» Dataset records
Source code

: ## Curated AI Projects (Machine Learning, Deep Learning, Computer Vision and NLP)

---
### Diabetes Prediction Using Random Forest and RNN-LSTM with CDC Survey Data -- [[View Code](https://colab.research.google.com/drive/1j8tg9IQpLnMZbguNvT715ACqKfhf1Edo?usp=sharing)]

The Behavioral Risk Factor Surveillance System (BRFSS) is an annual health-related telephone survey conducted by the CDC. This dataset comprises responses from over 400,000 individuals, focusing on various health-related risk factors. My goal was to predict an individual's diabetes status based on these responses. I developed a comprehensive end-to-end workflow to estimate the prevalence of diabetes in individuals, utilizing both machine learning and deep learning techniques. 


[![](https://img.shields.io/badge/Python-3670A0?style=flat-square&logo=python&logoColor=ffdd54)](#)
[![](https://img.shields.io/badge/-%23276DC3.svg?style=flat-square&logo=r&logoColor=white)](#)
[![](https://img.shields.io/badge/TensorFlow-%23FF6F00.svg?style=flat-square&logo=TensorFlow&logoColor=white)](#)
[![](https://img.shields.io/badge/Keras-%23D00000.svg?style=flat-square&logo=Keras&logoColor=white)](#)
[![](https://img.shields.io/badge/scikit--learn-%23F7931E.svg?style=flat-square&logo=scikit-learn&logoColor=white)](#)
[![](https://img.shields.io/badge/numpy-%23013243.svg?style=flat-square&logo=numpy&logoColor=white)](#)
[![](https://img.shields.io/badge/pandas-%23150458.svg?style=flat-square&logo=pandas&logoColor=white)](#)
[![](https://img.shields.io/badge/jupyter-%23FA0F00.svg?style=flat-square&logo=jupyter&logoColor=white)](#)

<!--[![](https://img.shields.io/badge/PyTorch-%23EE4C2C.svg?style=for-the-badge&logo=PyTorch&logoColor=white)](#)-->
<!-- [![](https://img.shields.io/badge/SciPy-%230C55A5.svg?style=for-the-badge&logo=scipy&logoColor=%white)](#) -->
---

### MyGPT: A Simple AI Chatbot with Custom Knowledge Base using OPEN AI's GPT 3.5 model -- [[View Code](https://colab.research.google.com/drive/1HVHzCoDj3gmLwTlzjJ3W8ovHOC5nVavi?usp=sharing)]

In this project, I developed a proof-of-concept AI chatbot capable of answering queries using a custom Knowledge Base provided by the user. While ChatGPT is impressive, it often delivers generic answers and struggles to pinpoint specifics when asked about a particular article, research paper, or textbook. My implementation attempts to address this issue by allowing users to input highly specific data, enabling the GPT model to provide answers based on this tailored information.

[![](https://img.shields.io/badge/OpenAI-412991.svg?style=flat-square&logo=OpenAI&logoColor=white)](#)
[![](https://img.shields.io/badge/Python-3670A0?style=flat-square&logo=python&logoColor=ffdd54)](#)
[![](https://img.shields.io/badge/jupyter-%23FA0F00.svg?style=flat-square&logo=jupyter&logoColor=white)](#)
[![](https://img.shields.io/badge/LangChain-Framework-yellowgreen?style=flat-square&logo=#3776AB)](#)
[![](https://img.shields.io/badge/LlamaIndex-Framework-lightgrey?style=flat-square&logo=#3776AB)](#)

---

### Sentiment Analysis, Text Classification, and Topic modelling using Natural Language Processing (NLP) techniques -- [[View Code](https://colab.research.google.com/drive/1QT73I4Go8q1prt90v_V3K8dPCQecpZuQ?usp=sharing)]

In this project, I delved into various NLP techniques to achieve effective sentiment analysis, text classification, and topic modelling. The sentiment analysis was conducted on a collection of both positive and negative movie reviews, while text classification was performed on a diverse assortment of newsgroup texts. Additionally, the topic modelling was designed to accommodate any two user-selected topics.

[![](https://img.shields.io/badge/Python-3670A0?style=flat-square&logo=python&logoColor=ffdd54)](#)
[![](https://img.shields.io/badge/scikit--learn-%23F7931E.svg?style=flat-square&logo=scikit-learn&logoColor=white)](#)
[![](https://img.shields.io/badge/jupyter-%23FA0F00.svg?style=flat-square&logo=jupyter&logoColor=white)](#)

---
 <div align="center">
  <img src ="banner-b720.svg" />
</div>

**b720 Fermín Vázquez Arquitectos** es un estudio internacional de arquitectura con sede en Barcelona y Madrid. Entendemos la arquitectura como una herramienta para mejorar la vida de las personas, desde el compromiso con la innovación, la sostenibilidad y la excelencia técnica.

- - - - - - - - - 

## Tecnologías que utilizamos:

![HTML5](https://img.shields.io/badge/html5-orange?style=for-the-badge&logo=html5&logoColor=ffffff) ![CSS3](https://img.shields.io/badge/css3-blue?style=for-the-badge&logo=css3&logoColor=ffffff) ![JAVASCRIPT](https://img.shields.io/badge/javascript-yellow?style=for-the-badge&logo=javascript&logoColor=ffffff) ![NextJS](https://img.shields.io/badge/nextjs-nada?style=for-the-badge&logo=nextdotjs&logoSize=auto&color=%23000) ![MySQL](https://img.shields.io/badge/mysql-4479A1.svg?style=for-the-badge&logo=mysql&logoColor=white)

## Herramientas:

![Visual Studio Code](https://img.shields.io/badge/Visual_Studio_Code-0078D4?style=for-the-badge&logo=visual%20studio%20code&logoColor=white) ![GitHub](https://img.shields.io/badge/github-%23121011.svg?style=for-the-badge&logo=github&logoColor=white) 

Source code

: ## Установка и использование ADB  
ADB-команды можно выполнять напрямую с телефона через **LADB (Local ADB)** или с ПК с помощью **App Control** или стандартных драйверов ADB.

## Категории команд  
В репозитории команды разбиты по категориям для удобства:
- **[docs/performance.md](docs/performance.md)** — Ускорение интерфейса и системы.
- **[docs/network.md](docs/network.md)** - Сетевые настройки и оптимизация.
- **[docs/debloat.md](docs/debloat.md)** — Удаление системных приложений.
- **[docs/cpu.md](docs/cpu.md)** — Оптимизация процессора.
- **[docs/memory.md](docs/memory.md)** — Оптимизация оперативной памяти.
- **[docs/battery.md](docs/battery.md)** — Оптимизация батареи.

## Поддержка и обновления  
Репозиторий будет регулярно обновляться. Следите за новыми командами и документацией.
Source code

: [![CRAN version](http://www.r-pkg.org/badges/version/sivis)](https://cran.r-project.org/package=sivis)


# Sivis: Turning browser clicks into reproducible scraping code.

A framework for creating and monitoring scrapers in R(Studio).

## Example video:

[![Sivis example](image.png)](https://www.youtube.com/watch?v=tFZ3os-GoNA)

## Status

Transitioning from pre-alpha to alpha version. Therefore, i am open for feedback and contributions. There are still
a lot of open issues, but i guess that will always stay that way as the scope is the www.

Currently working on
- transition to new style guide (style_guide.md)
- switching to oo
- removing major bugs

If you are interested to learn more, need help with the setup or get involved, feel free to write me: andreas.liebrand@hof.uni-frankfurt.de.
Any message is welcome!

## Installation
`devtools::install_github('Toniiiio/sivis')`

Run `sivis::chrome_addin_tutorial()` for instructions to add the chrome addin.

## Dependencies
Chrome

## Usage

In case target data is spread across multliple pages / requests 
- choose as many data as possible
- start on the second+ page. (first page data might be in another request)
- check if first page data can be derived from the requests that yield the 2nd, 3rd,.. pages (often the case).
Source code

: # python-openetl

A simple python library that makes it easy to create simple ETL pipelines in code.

» WORK REQUEST
Repeat the records. Match them exactly.

» ANSWER FOR THIS EXERCISE
Source code

: ## Curated AI Projects (Machine Learning, Deep Learning, Computer Vision and NLP)

---
### Diabetes Prediction Using Random Forest and RNN-LSTM with CDC Survey Data -- [[View Code](https://colab.research.google.com/drive/1j8tg9IQpLnMZbguNvT715ACqKfhf1Edo?usp=sharing)]

The Behavioral Risk Factor Surveillance System (BRFSS) is an annual health-related telephone survey conducted by the CDC. This dataset comprises responses from over 400,000 individuals, focusing on various health-related risk factors. My goal was to predict an individual's diabetes status based on these responses. I developed a comprehensive end-to-end workflow to estimate the prevalence of diabetes in individuals, utilizing both machine learning and deep learning techniques. 


[![](https://img.shields.io/badge/Python-3670A0?style=flat-square&logo=python&logoColor=ffdd54)](#)
[![](https://img.shields.io/badge/-%23276DC3.svg?style=flat-square&logo=r&logoColor=white)](#)
[![](https://img.shields.io/badge/TensorFlow-%23FF6F00.svg?style=flat-square&logo=TensorFlow&logoColor=white)](#)
[![](https://img.shields.io/badge/Keras-%23D00000.svg?style=flat-square&logo=Keras&logoColor=white)](#)
[![](https://img.shields.io/badge/scikit--learn-%23F7931E.svg?style=flat-square&logo=scikit-learn&logoColor=white)](#)
[![](https://img.shields.io/badge/numpy-%23013243.svg?style=flat-square&logo=numpy&logoColor=white)](#)
[![](https://img.shields.io/badge/pandas-%23150458.svg?style=flat-square&logo=pandas&logoColor=white)](#)
[![](https://img.shields.io/badge/jupyter-%23FA0F00.svg?style=flat-square&logo=jupyter&logoColor=white)](#)

<!--[![](https://img.shields.io/badge/PyTorch-%23EE4C2C.svg?style=for-the-badge&logo=PyTorch&logoColor=white)](#)-->
<!-- [![](https://img.shields.io/badge/SciPy-%230C55A5.svg?style=for-the-badge&logo=scipy&logoColor=%white)](#) -->
---

### MyGPT: A Simple AI Chatbot with Custom Knowledge Base using OPEN AI's GPT 3.5 model -- [[View Code](https://colab.research.google.com/drive/1HVHzCoDj3gmLwTlzjJ3W8ovHOC5nVavi?usp=sharing)]

In this project, I developed a proof-of-concept AI chatbot capable of answering queries using a custom Knowledge Base provided by the user. While ChatGPT is impressive, it often delivers generic answers and struggles to pinpoint specifics when asked about a particular article, research paper, or textbook. My implementation attempts to address this issue by allowing users to input highly specific data, enabling the GPT model to provide answers based on this tailored information.

[![](https://img.shields.io/badge/OpenAI-412991.svg?style=flat-square&logo=OpenAI&logoColor=white)](#)
[![](https://img.shields.io/badge/Python-3670A0?style=flat-square&logo=python&logoColor=ffdd54)](#)
[![](https://img.shields.io/badge/jupyter-%23FA0F00.svg?style=flat-square&logo=jupyter&logoColor=white)](#)
[![](https://img.shields.io/badge/LangChain-Framework-yellowgreen?style=flat-square&logo=#3776AB)](#)
[![](https://img.shields.io/badge/LlamaIndex-Framework-lightgrey?style=flat-square&logo=#3776AB)](#)

---

### Sentiment Analysis, Text Classification, and Topic modelling using Natural Language Processing (NLP) techniques -- [[View Code](https://colab.research.google.com/drive/1QT73I4Go8q1prt90v_V3K8dPCQecpZuQ?usp=sharing)]

In this project, I delved into various NLP techniques to achieve effective sentiment analysis, text classification, and topic modelling. The sentiment analysis was conducted on a collection of both positive and negative movie reviews, while text classification was performed on a diverse assortment of newsgroup texts. Additionally, the topic modelling was designed to accommodate any two user-selected topics.

[![](https://img.shields.io/badge/Python-3670A0?style=flat-square&logo=python&logoColor=ffdd54)](#)
[![](https://img.shields.io/badge/scikit--learn-%23F7931E.svg?style=flat-square&logo=scikit-learn&logoColor=white)](#)
[![](https://img.shields.io/badge/jupyter-%23FA0F00.svg?style=flat-square&logo=jupyter&logoColor=white)](#)

---
 <div align="center">
  <img src ="banner-b720.svg" />
</div>

**b720 Fermín Vázquez Arquitectos** es un estudio internacional de arquitectura con sede en Barcelona y Madrid. Entendemos la arquitectura como una herramienta para mejorar la vida de las personas, desde el compromiso con la innovación, la sostenibilidad y la excelencia técnica.

- - - - - - - - - 

## Tecnologías que utilizamos:

![HTML5](https://img.shields.io/badge/html5-orange?style=for-the-badge&logo=html5&logoColor=ffffff) ![CSS3](https://img.shields.io/badge/css3-blue?style=for-the-badge&logo=css3&logoColor=ffffff) ![JAVASCRIPT](https://img.shields.io/badge/javascript-yellow?style=for-the-badge&logo=javascript&logoColor=ffffff) ![NextJS](https://img.shields.io/badge/nextjs-nada?style=for-the-badge&logo=nextdotjs&logoSize=auto&color=%23000) ![MySQL](https://img.shields.io/badge/mysql-4479A1.svg?style=for-the-badge&logo=mysql&logoColor=white)

## Herramientas:

![Visual Studio Code](https://img.shields.io/badge/Visual_Studio_Code-0078D4?style=for-the-badge&logo=visual%20studio%20code&logoColor=white) ![GitHub](https://img.shields.io/badge/github-%23121011.svg?style=for-the-badge&logo=github&logoColor=white) 

Source code

: ## Установка и использование ADB  
ADB-команды можно выполнять напрямую с телефона через **LADB (Local ADB)** или с ПК с помощью **App Control** или стандартных драйверов ADB.

## Категории команд  
В репозитории команды разбиты по категориям для удобства:
- **[docs/performance.md](docs/performance.md)** — Ускорение интерфейса и системы.
- **[docs/network.md](docs/network.md)** - Сетевые настройки и оптимизация.
- **[docs/debloat.md](docs/debloat.md)** — Удаление системных приложений.
- **[docs/cpu.md](docs/cpu.md)** — Оптимизация процессора.
- **[docs/memory.md](docs/memory.md)** — Оптимизация оперативной памяти.
- **[docs/battery.md](docs/battery.md)** — Оптимизация батареи.

## Поддержка и обновления  
Репозиторий будет регулярно обновляться. Следите за новыми командами и документацией.
Source code

: [![CRAN version](http://www.r-pkg.org/badges/version/sivis)](https://cran.r-project.org/package=sivis)


# Sivis: Turning browser clicks into reproducible scraping code.

A framework for creating and monitoring scrapers in R(Studio).

## Example video:

[![Sivis example](image.png)](https://www.youtube.com/watch?v=tFZ3os-GoNA)

## Status

Transitioning from pre-alpha to alpha version. Therefore, i am open for feedback and contributions. There are still
a lot of open issues, but i guess that will always stay that way as the scope is the www.

Currently working on
- transition to new style guide (style_guide.md)
- switching to oo
- removing major bugs

If you are interested to learn more, need help with the setup or get involved, feel free to write me: andreas.liebrand@hof.uni-frankfurt.de.
Any message is welcome!

## Installation
`devtools::install_github('Toniiiio/sivis')`

Run `sivis::chrome_addin_tutorial()` for instructions to add the chrome addin.

## Dependencies
Chrome

## Usage

In case target data is spread across multliple pages / requests 
- choose as many data as possible
- start on the second+ page. (first page data might be in another request)
- check if first page data can be derived from the requests that yield the 2nd, 3rd,.. pages (often the case).
Source code

: # python-openetl

A simple python library that makes it easy to create simple ETL pipelines in code.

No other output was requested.